Stored data:
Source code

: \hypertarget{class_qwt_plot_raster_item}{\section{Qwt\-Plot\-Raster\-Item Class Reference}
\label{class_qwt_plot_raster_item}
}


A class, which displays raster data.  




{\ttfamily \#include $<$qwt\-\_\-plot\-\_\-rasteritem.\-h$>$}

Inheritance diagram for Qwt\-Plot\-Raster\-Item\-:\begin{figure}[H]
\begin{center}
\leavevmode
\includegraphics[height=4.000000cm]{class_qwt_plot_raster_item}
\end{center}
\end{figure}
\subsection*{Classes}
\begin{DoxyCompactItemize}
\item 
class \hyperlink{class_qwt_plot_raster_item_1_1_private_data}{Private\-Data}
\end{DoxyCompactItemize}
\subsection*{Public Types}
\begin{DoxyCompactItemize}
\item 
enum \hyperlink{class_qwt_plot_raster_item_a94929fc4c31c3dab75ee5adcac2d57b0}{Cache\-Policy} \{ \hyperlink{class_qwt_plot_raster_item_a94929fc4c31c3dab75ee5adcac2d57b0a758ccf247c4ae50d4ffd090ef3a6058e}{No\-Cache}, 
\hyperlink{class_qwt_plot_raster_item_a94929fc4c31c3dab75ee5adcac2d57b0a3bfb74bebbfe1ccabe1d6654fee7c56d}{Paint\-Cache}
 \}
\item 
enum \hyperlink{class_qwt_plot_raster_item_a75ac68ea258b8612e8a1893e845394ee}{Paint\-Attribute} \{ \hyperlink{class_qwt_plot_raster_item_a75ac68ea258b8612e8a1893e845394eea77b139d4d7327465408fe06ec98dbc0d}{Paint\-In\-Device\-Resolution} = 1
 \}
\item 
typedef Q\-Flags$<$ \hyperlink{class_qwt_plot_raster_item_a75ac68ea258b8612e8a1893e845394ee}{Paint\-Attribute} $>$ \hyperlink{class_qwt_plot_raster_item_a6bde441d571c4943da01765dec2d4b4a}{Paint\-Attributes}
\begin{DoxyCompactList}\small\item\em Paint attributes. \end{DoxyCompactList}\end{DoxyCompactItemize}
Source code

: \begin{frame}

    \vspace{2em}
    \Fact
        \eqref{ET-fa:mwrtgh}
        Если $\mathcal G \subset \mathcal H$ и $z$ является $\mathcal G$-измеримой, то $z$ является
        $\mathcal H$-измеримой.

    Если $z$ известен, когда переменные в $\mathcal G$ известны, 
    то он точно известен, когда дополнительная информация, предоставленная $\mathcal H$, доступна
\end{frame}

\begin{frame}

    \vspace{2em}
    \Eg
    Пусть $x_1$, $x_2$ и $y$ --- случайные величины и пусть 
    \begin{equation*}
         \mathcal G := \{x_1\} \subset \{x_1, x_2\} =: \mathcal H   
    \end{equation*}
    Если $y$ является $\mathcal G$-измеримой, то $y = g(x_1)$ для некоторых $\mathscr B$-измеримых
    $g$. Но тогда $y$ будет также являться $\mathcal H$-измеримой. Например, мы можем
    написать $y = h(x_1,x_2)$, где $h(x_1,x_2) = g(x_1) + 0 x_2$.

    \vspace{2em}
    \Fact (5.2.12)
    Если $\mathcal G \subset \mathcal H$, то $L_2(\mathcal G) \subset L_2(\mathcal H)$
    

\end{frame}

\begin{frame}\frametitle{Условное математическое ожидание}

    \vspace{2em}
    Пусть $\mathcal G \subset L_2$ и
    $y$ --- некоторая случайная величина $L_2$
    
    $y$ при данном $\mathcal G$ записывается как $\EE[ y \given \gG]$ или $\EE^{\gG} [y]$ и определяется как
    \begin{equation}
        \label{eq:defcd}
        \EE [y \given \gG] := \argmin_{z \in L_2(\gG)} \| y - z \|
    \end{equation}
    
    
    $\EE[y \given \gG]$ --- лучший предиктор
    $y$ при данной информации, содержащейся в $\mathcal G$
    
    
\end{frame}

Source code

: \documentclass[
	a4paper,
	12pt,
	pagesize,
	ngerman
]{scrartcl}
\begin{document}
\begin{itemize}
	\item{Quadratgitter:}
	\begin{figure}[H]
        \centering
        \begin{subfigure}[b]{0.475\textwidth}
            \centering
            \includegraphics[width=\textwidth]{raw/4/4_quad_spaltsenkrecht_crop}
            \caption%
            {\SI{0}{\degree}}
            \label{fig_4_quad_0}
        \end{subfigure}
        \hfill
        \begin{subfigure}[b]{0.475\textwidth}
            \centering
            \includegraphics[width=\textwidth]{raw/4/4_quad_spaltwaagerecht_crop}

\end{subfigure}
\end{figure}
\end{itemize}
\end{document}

BRIEF:
Every entry should be reproduced exactly, with no part omitted.

ANSWER TO THIS PROBLEM:
Source code

: \hypertarget{class_qwt_plot_raster_item}{\section{Qwt\-Plot\-Raster\-Item Class Reference}
\label{class_qwt_plot_raster_item}
}


A class, which displays raster data.  




{\ttfamily \#include $<$qwt\-\_\-plot\-\_\-rasteritem.\-h$>$}

Inheritance diagram for Qwt\-Plot\-Raster\-Item\-:\begin{figure}[H]
\begin{center}
\leavevmode
\includegraphics[height=4.000000cm]{class_qwt_plot_raster_item}
\end{center}
\end{figure}
\subsection*{Classes}
\begin{DoxyCompactItemize}
\item 
class \hyperlink{class_qwt_plot_raster_item_1_1_private_data}{Private\-Data}
\end{DoxyCompactItemize}
\subsection*{Public Types}
\begin{DoxyCompactItemize}
\item 
enum \hyperlink{class_qwt_plot_raster_item_a94929fc4c31c3dab75ee5adcac2d57b0}{Cache\-Policy} \{ \hyperlink{class_qwt_plot_raster_item_a94929fc4c31c3dab75ee5adcac2d57b0a758ccf247c4ae50d4ffd090ef3a6058e}{No\-Cache}, 
\hyperlink{class_qwt_plot_raster_item_a94929fc4c31c3dab75ee5adcac2d57b0a3bfb74bebbfe1ccabe1d6654fee7c56d}{Paint\-Cache}
 \}
\item 
enum \hyperlink{class_qwt_plot_raster_item_a75ac68ea258b8612e8a1893e845394ee}{Paint\-Attribute} \{ \hyperlink{class_qwt_plot_raster_item_a75ac68ea258b8612e8a1893e845394eea77b139d4d7327465408fe06ec98dbc0d}{Paint\-In\-Device\-Resolution} = 1
 \}
\item 
typedef Q\-Flags$<$ \hyperlink{class_qwt_plot_raster_item_a75ac68ea258b8612e8a1893e845394ee}{Paint\-Attribute} $>$ \hyperlink{class_qwt_plot_raster_item_a6bde441d571c4943da01765dec2d4b4a}{Paint\-Attributes}
\begin{DoxyCompactList}\small\item\em Paint attributes. \end{DoxyCompactList}\end{DoxyCompactItemize}
Source code

: \begin{frame}

    \vspace{2em}
    \Fact
        \eqref{ET-fa:mwrtgh}
        Если $\mathcal G \subset \mathcal H$ и $z$ является $\mathcal G$-измеримой, то $z$ является
        $\mathcal H$-измеримой.

    Если $z$ известен, когда переменные в $\mathcal G$ известны, 
    то он точно известен, когда дополнительная информация, предоставленная $\mathcal H$, доступна
\end{frame}

\begin{frame}

    \vspace{2em}
    \Eg
    Пусть $x_1$, $x_2$ и $y$ --- случайные величины и пусть 
    \begin{equation*}
         \mathcal G := \{x_1\} \subset \{x_1, x_2\} =: \mathcal H   
    \end{equation*}
    Если $y$ является $\mathcal G$-измеримой, то $y = g(x_1)$ для некоторых $\mathscr B$-измеримых
    $g$. Но тогда $y$ будет также являться $\mathcal H$-измеримой. Например, мы можем
    написать $y = h(x_1,x_2)$, где $h(x_1,x_2) = g(x_1) + 0 x_2$.

    \vspace{2em}
    \Fact (5.2.12)
    Если $\mathcal G \subset \mathcal H$, то $L_2(\mathcal G) \subset L_2(\mathcal H)$
    

\end{frame}

\begin{frame}\frametitle{Условное математическое ожидание}

    \vspace{2em}
    Пусть $\mathcal G \subset L_2$ и
    $y$ --- некоторая случайная величина $L_2$
    
    $y$ при данном $\mathcal G$ записывается как $\EE[ y \given \gG]$ или $\EE^{\gG} [y]$ и определяется как
    \begin{equation}
        \label{eq:defcd}
        \EE [y \given \gG] := \argmin_{z \in L_2(\gG)} \| y - z \|
    \end{equation}
    
    
    $\EE[y \given \gG]$ --- лучший предиктор
    $y$ при данной информации, содержащейся в $\mathcal G$
    
    
\end{frame}

Source code

: \documentclass[
	a4paper,
	12pt,
	pagesize,
	ngerman
]{scrartcl}
\begin{document}
\begin{itemize}
	\item{Quadratgitter:}
	\begin{figure}[H]
        \centering
        \begin{subfigure}[b]{0.475\textwidth}
            \centering
            \includegraphics[width=\textwidth]{raw/4/4_quad_spaltsenkrecht_crop}
            \caption%
            {\SI{0}{\degree}}
            \label{fig_4_quad_0}
        \end{subfigure}
        \hfill
        \begin{subfigure}[b]{0.475\textwidth}
            \centering
            \includegraphics[width=\textwidth]{raw/4/4_quad_spaltwaagerecht_crop}

\end{subfigure}
\end{figure}
\end{itemize}
\end{document}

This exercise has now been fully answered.